Le deuxième CD (The Meditative Gender) est entièrement consacré au gender, cet instrument formé de fines lamelles de bronze suspendues sur des résonateurs tubulaires que l’on joue avec des mailloches et dont les sonorités à la fois étouffées, allongées et langoureuses concourent à sa réputation d’instrument des plus raffinés et des plus complexes qui soient. Le gender est ainsi perçu comme l’instrument, ou plutôt le « véhicule sensoriel » idéal, en tout cas le plus apte à transmettre le « rasa », concept javanais imprégné de spiritualité indo-bouddhiste puisant jusque dans le tantrisme et dans le soufisme et qui comporte le double sens de « ressentir » et de « signifier ».

Difficilement traduisible dans le langage de la mentalité occidentale, plus en rapport avec la fluidité des sentiments qu’avec la mécanique rationnelle, le rasa est lié à une approche mystique de la pratique du gender, de même que son écoute.

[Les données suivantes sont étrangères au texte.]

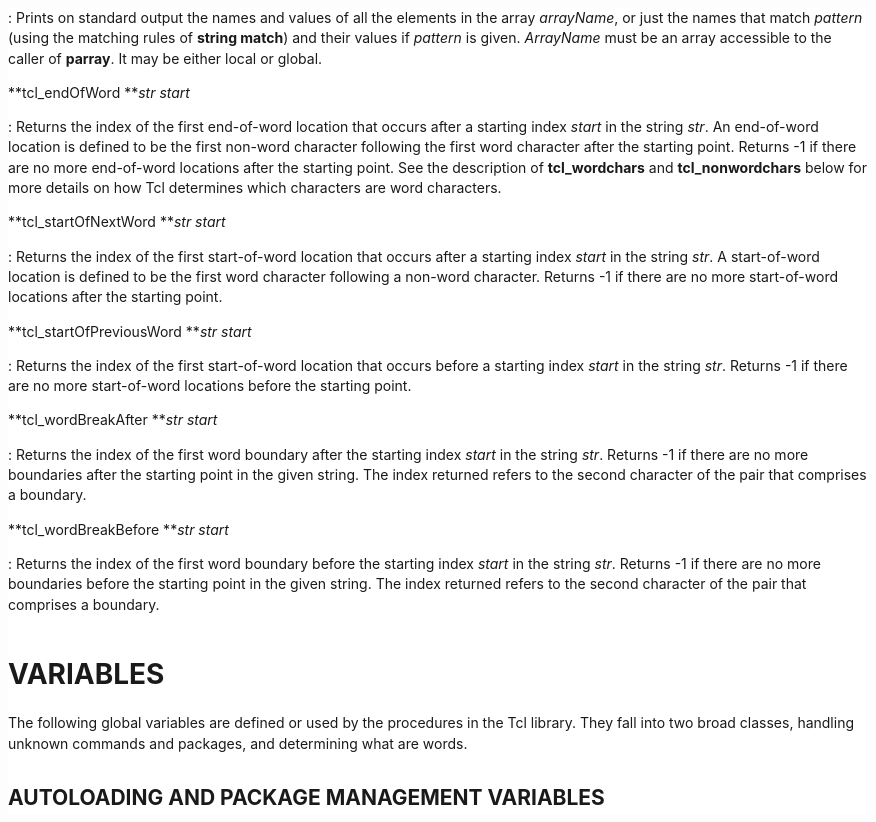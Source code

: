 :   Prints on standard output the names and values of all the elements
    in the array *arrayName*, or just the names that match *pattern*
    (using the matching rules of **string match**) and their values if
    *pattern* is given. *ArrayName* must be an array accessible to the
    caller of **parray**. It may be either local or global.

**tcl_endOfWord ***str start*

:   Returns the index of the first end-of-word location that occurs
    after a starting index *start* in the string *str*. An end-of-word
    location is defined to be the first non-word character following the
    first word character after the starting point. Returns -1 if there
    are no more end-of-word locations after the starting point. See the
    description of **tcl_wordchars** and **tcl_nonwordchars** below for
    more details on how Tcl determines which characters are word
    characters.

**tcl_startOfNextWord ***str start*

:   Returns the index of the first start-of-word location that occurs
    after a starting index *start* in the string *str*. A start-of-word
    location is defined to be the first word character following a
    non-word character. Returns -1 if there are no more start-of-word
    locations after the starting point.

**tcl_startOfPreviousWord ***str start*

:   Returns the index of the first start-of-word location that occurs
    before a starting index *start* in the string *str*. Returns -1 if
    there are no more start-of-word locations before the starting point.

**tcl_wordBreakAfter ***str start*

:   Returns the index of the first word boundary after the starting
    index *start* in the string *str*. Returns -1 if there are no more
    boundaries after the starting point in the given string. The index
    returned refers to the second character of the pair that comprises a
    boundary.

**tcl_wordBreakBefore ***str start*

:   Returns the index of the first word boundary before the starting
    index *start* in the string *str*. Returns -1 if there are no more
    boundaries before the starting point in the given string. The index
    returned refers to the second character of the pair that comprises a
    boundary.

# VARIABLES

The following global variables are defined or used by the procedures in
the Tcl library. They fall into two broad classes, handling unknown
commands and packages, and determining what are words.

## AUTOLOADING AND PACKAGE MANAGEMENT VARIABLES
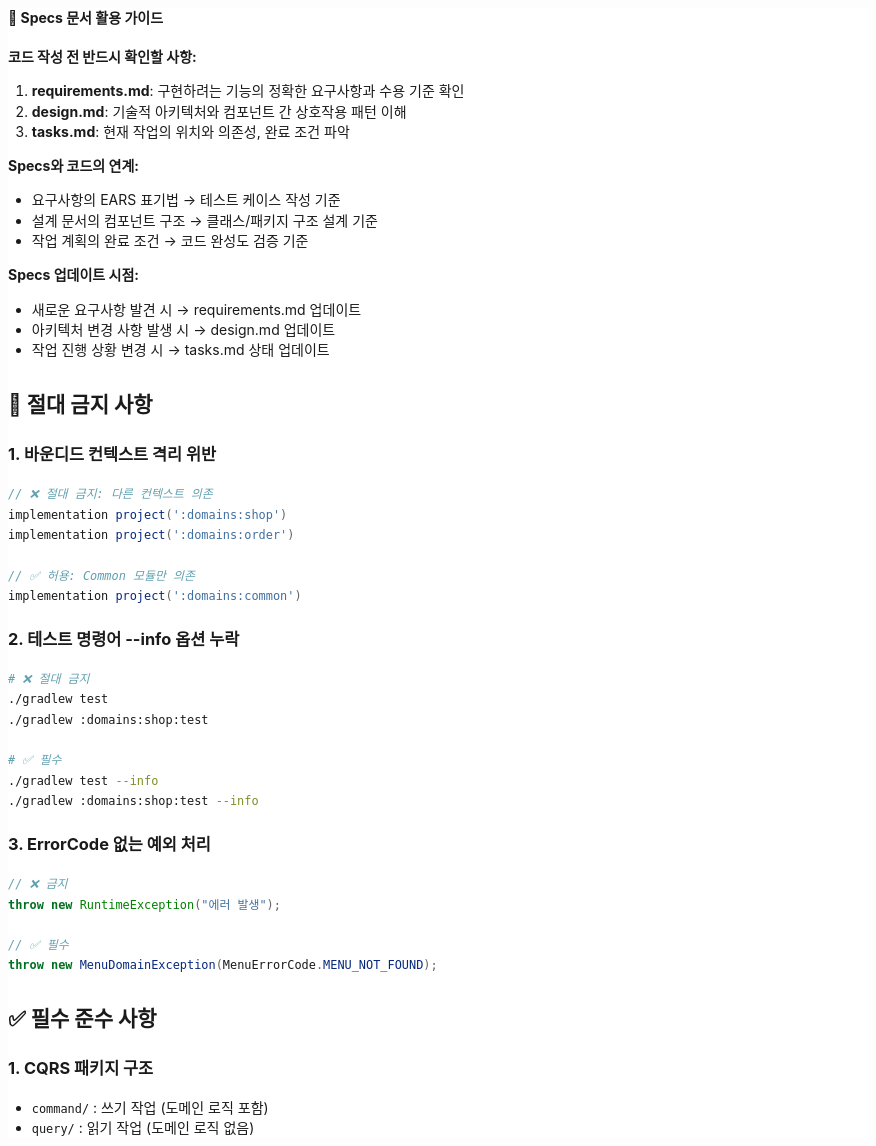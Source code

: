 #### 🎯 Specs 문서 활용 가이드

**코드 작성 전 반드시 확인할 사항:**
1. **requirements.md**: 구현하려는 기능의 정확한 요구사항과 수용 기준 확인
2. **design.md**: 기술적 아키텍처와 컴포넌트 간 상호작용 패턴 이해
3. **tasks.md**: 현재 작업의 위치와 의존성, 완료 조건 파악

**Specs와 코드의 연계:**
- 요구사항의 EARS 표기법 → 테스트 케이스 작성 기준
- 설계 문서의 컴포넌트 구조 → 클래스/패키지 구조 설계 기준  
- 작업 계획의 완료 조건 → 코드 완성도 검증 기준

**Specs 업데이트 시점:**
- 새로운 요구사항 발견 시 → requirements.md 업데이트
- 아키텍처 변경 사항 발생 시 → design.md 업데이트  
- 작업 진행 상황 변경 시 → tasks.md 상태 업데이트

## 🚨 절대 금지 사항

### 1. 바운디드 컨텍스트 격리 위반
```gradle
// ❌ 절대 금지: 다른 컨텍스트 의존
implementation project(':domains:shop')
implementation project(':domains:order')

// ✅ 허용: Common 모듈만 의존
implementation project(':domains:common')
```

### 2. 테스트 명령어 --info 옵션 누락
```bash
# ❌ 절대 금지
./gradlew test
./gradlew :domains:shop:test

# ✅ 필수
./gradlew test --info
./gradlew :domains:shop:test --info
```

### 3. ErrorCode 없는 예외 처리
```java
// ❌ 금지
throw new RuntimeException("에러 발생");

// ✅ 필수
throw new MenuDomainException(MenuErrorCode.MENU_NOT_FOUND);
```

## ✅ 필수 준수 사항

### 1. CQRS 패키지 구조
- `command/` : 쓰기 작업 (도메인 로직 포함)
- `query/` : 읽기 작업 (도메인 로직 없음)
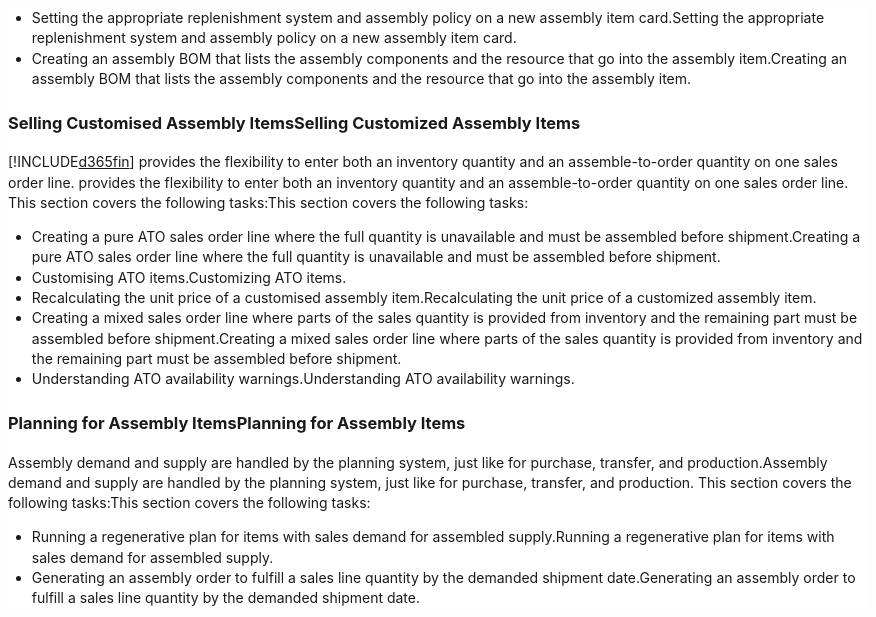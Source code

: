 -   <span data-ttu-id="2c63d-122">Setting the appropriate replenishment system and assembly policy on a new assembly item card.</span><span class="sxs-lookup"><span data-stu-id="2c63d-122">Setting the appropriate replenishment system and assembly policy on a new assembly item card.</span></span>  
-   <span data-ttu-id="2c63d-123">Creating an assembly BOM that lists the assembly components and the resource that go into the assembly item.</span><span class="sxs-lookup"><span data-stu-id="2c63d-123">Creating an assembly BOM that lists the assembly components and the resource that go into the assembly item.</span></span>  

### <a name="selling-customized-assembly-items"></a><span data-ttu-id="2c63d-124">Selling Customised Assembly Items</span><span class="sxs-lookup"><span data-stu-id="2c63d-124">Selling Customized Assembly Items</span></span>  
[!INCLUDE[d365fin](includes/d365fin_md.md)]<span data-ttu-id="2c63d-125"> provides the flexibility to enter both an inventory quantity and an assemble-to-order quantity on one sales order line.</span><span class="sxs-lookup"><span data-stu-id="2c63d-125"> provides the flexibility to enter both an inventory quantity and an assemble-to-order quantity on one sales order line.</span></span> <span data-ttu-id="2c63d-126">This section covers the following tasks:</span><span class="sxs-lookup"><span data-stu-id="2c63d-126">This section covers the following tasks:</span></span>  

-   <span data-ttu-id="2c63d-127">Creating a pure ATO sales order line where the full quantity is unavailable and must be assembled before shipment.</span><span class="sxs-lookup"><span data-stu-id="2c63d-127">Creating a pure ATO sales order line where the full quantity is unavailable and must be assembled before shipment.</span></span>  
-   <span data-ttu-id="2c63d-128">Customising ATO items.</span><span class="sxs-lookup"><span data-stu-id="2c63d-128">Customizing ATO items.</span></span>  
-   <span data-ttu-id="2c63d-129">Recalculating the unit price of a customised assembly item.</span><span class="sxs-lookup"><span data-stu-id="2c63d-129">Recalculating the unit price of a customized assembly item.</span></span>  
-   <span data-ttu-id="2c63d-130">Creating a mixed sales order line where parts of the sales quantity is provided from inventory and the remaining part must be assembled before shipment.</span><span class="sxs-lookup"><span data-stu-id="2c63d-130">Creating a mixed sales order line where parts of the sales quantity is provided from inventory and the remaining part must be assembled before shipment.</span></span>  
-   <span data-ttu-id="2c63d-131">Understanding ATO availability warnings.</span><span class="sxs-lookup"><span data-stu-id="2c63d-131">Understanding ATO availability warnings.</span></span>  

### <a name="planning-for-assembly-items"></a><span data-ttu-id="2c63d-132">Planning for Assembly Items</span><span class="sxs-lookup"><span data-stu-id="2c63d-132">Planning for Assembly Items</span></span>  
<span data-ttu-id="2c63d-133">Assembly demand and supply are handled by the planning system, just like for purchase, transfer, and production.</span><span class="sxs-lookup"><span data-stu-id="2c63d-133">Assembly demand and supply are handled by the planning system, just like for purchase, transfer, and production.</span></span> <span data-ttu-id="2c63d-134">This section covers the following tasks:</span><span class="sxs-lookup"><span data-stu-id="2c63d-134">This section covers the following tasks:</span></span>  

-   <span data-ttu-id="2c63d-135">Running a regenerative plan for items with sales demand for assembled supply.</span><span class="sxs-lookup"><span data-stu-id="2c63d-135">Running a regenerative plan for items with sales demand for assembled supply.</span></span>  
-   <span data-ttu-id="2c63d-136">Generating an assembly order to fulfill a sales line quantity by the demanded shipment date.</span><span class="sxs-lookup"><span data-stu-id="2c63d-136">Generating an assembly order to fulfill a sales line quantity by the demanded shipment date.</span></span>  
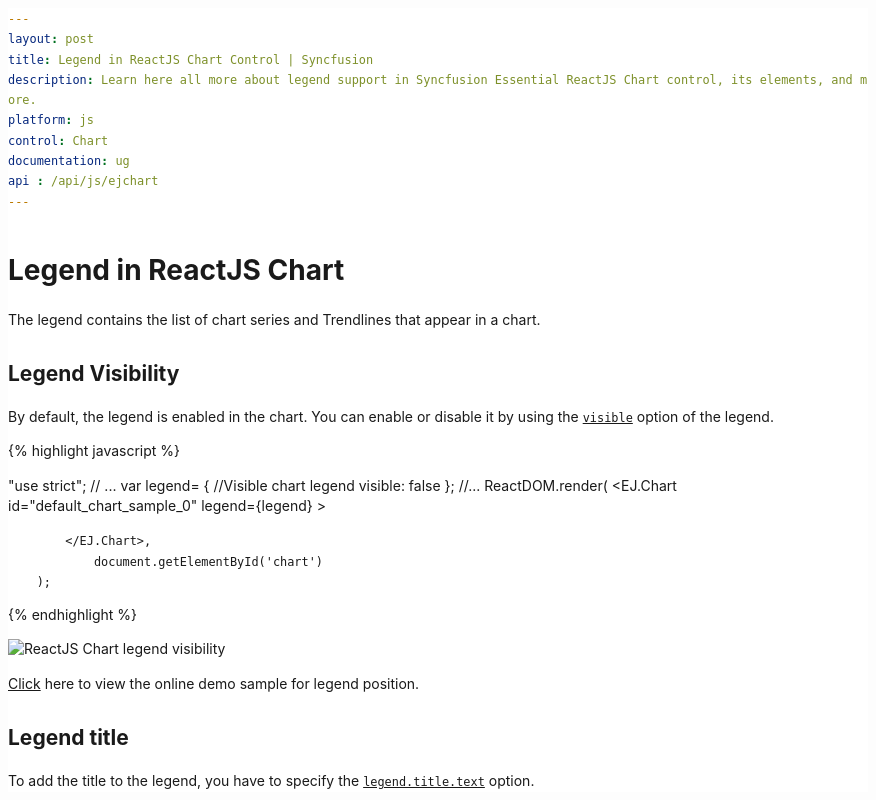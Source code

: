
 ```yaml
---
layout: post
title: Legend in ReactJS Chart Control | Syncfusion
description: Learn here all more about legend support in Syncfusion Essential ReactJS Chart control, its elements, and more.
platform: js
control: Chart
documentation: ug
api : /api/js/ejchart
---
```


# Legend in ReactJS Chart

The legend contains the list of chart series and Trendlines that appear in a chart. 

## Legend Visibility

By default, the legend is enabled in the chart. You can enable or disable it by using the [`visible`](../api/ejchart#members:legend-visible) option of the legend.

{% highlight javascript %}

"use strict";
		// ...
        var legend= {
            //Visible chart legend
            visible: false
        };
        //...
		ReactDOM.render(
			<EJ.Chart id="default_chart_sample_0"
			legend={legend}
			>        
            
			</EJ.Chart>,
				document.getElementById('chart')
		);


{% endhighlight %}

![ReactJS Chart legend visibility](/js/Chart/Legend_images/Legend_img1.png)


[Click](http://js.syncfusion.com/demos/web/#!/azure/chart/chartcustomization/legendposition) here to view the online demo sample for legend position.

## Legend title

To add the title to the legend, you have to specify the [`legend.title.text`](../api/ejchart#members:legend-title-text) option.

Ainsi, le jeu soliste conduit à la méditation ultime, et les pièces sélectionnées pour ce CD, jouées en mode « pelog » ou en mode « slendro », se révèlent assez convaincantes sur ce sujet. Elles sont de temps à autre entrecoupées de morceaux faisant intervenir une pesindhen (chanteuse), dont la voix est également considérée pour ses vertus expressives en matière de méditation.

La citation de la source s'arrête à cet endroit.